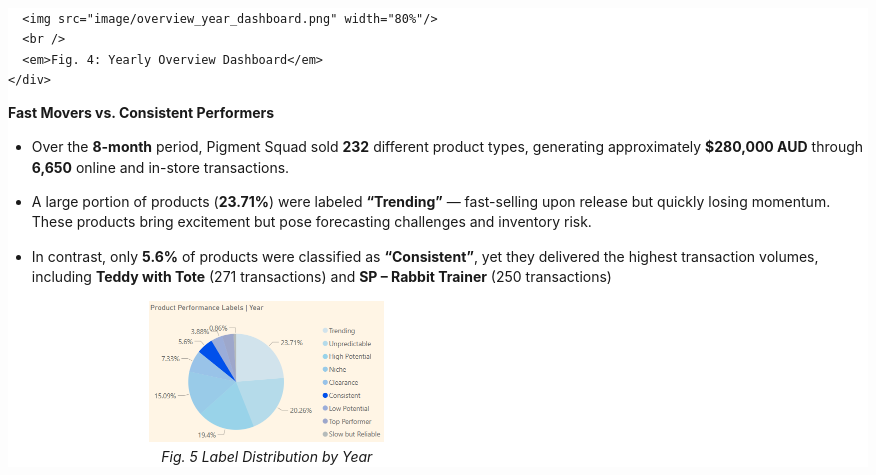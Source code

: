       <img src="image/overview_year_dashboard.png" width="80%"/>
      <br />
      <em>Fig. 4: Yearly Overview Dashboard</em>
    </div>
  </p>

**Fast Movers vs. Consistent Performers**

- Over the **8-month** period, Pigment Squad sold **232** different product types, generating approximately **$280,000 AUD** through **6,650** online and in-store transactions. 
- A large portion of products (**23.71%**) were labeled **“Trending”** — fast-selling upon release but quickly losing momentum. These products bring excitement but pose forecasting challenges and inventory risk.
- In contrast, only **5.6%** of products were classified as **“Consistent”**, yet they delivered the highest transaction volumes, including **Teddy with Tote** (271 transactions) and **SP – Rabbit Trainer** (250 transactions)

    <p align="center">
      <div style="display: inline-block; text-align: center; margin-right: 20px;">
        <img src="image/overview_year_label_distribution.png" width="50%"/>
        <br />
        <em>Fig. 5 Label Distribution by Year</em>
      </div>
    </p>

Task requirements: Hand back all the entries exactly, leaving out the pictures.

Task answer:
Source code

:       <img src="image/overview_year_dashboard.png" width="80%"/>
      <br />
      <em>Fig. 4: Yearly Overview Dashboard</em>
    </div>
  </p>

**Fast Movers vs. Consistent Performers**

- Over the **8-month** period, Pigment Squad sold **232** different product types, generating approximately **$280,000 AUD** through **6,650** online and in-store transactions. 
- A large portion of products (**23.71%**) were labeled **“Trending”** — fast-selling upon release but quickly losing momentum. These products bring excitement but pose forecasting challenges and inventory risk.
- In contrast, only **5.6%** of products were classified as **“Consistent”**, yet they delivered the highest transaction volumes, including **Teddy with Tote** (271 transactions) and **SP – Rabbit Trainer** (250 transactions)

    <p align="center">
      <div style="display: inline-block; text-align: center; margin-right: 20px;">
        <img src="image/overview_year_label_distribution.png" width="50%"/>
        <br />
        <em>Fig. 5 Label Distribution by Year</em>
      </div>
    </p>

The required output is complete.